Source texts of formatted documents

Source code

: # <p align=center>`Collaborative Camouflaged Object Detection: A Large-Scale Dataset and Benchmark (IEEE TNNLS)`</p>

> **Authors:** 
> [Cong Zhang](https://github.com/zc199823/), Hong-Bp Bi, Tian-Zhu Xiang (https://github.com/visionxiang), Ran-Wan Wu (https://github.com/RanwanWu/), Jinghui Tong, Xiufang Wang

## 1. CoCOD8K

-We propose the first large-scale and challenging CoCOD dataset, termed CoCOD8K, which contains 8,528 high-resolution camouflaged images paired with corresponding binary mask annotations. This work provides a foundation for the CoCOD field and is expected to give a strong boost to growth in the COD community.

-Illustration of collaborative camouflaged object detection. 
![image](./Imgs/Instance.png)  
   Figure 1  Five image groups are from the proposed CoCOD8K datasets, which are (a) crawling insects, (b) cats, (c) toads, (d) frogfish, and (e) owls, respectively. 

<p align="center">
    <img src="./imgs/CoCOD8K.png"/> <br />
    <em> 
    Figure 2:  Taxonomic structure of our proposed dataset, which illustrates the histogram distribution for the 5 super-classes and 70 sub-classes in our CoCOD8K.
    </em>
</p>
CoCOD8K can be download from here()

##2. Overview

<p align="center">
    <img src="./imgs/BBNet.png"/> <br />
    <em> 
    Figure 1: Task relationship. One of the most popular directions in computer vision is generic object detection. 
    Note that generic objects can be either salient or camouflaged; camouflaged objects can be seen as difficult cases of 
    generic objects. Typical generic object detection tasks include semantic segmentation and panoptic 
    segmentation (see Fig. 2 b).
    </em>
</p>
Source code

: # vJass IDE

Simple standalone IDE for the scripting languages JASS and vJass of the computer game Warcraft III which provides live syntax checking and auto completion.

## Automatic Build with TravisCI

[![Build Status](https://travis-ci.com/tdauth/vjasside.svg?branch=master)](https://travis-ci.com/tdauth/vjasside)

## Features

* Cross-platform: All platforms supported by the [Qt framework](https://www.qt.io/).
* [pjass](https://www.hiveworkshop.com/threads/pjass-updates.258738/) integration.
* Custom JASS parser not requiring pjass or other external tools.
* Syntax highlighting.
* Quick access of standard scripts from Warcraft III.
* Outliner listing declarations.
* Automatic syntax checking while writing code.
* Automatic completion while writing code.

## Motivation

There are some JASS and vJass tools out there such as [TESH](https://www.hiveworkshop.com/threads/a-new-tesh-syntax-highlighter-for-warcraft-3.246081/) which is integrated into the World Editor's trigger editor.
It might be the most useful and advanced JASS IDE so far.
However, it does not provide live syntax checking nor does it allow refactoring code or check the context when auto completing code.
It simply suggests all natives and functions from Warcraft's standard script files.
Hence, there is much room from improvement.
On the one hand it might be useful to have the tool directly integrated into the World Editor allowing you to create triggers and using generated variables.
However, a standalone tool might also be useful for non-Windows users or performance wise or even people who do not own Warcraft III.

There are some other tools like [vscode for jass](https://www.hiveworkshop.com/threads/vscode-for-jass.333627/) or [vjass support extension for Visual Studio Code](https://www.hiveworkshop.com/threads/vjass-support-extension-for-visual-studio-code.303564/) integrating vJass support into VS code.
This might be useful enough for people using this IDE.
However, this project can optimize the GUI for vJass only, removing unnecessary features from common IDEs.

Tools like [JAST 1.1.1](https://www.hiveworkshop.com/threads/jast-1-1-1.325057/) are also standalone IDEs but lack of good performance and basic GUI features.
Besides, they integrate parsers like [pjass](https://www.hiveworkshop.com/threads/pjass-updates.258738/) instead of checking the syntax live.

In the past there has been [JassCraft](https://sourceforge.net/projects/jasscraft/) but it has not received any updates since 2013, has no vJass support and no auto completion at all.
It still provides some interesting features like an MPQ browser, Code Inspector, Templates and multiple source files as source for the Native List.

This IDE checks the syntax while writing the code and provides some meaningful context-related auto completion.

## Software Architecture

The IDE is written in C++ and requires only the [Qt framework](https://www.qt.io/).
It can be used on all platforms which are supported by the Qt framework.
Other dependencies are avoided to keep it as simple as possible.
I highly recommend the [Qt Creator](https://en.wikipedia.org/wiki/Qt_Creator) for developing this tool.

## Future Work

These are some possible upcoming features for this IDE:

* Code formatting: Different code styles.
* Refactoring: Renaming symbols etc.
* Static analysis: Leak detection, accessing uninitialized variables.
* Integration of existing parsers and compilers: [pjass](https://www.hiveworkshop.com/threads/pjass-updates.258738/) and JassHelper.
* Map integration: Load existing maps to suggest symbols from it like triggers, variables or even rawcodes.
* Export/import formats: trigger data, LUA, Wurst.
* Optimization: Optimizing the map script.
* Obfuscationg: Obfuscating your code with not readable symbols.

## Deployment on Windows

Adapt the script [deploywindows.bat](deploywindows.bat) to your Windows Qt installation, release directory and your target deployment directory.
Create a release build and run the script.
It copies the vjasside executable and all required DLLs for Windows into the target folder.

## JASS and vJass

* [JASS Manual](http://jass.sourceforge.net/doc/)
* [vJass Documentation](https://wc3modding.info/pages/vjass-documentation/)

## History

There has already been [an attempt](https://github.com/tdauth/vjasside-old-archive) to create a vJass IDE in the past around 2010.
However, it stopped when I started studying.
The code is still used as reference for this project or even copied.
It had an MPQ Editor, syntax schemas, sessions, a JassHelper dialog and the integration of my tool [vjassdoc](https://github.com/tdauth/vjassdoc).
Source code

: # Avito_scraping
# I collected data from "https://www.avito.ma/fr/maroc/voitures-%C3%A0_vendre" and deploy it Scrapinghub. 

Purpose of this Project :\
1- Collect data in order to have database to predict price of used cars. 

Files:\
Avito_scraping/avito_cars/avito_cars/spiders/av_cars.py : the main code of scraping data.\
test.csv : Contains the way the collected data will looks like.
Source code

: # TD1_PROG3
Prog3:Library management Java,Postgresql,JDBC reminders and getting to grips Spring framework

• **What the task requires**: Go through the records above, find every line with the word "live", and list those lines.

• **Answer space**:
Simple standalone IDE for the scripting languages JASS and vJass of the computer game Warcraft III which provides live syntax checking and auto completion.
However, it does not provide live syntax checking nor does it allow refactoring code or check the context when auto completing code.
Besides, they integrate parsers like [pjass](https://www.hiveworkshop.com/threads/pjass-updates.258738/) instead of checking the syntax live.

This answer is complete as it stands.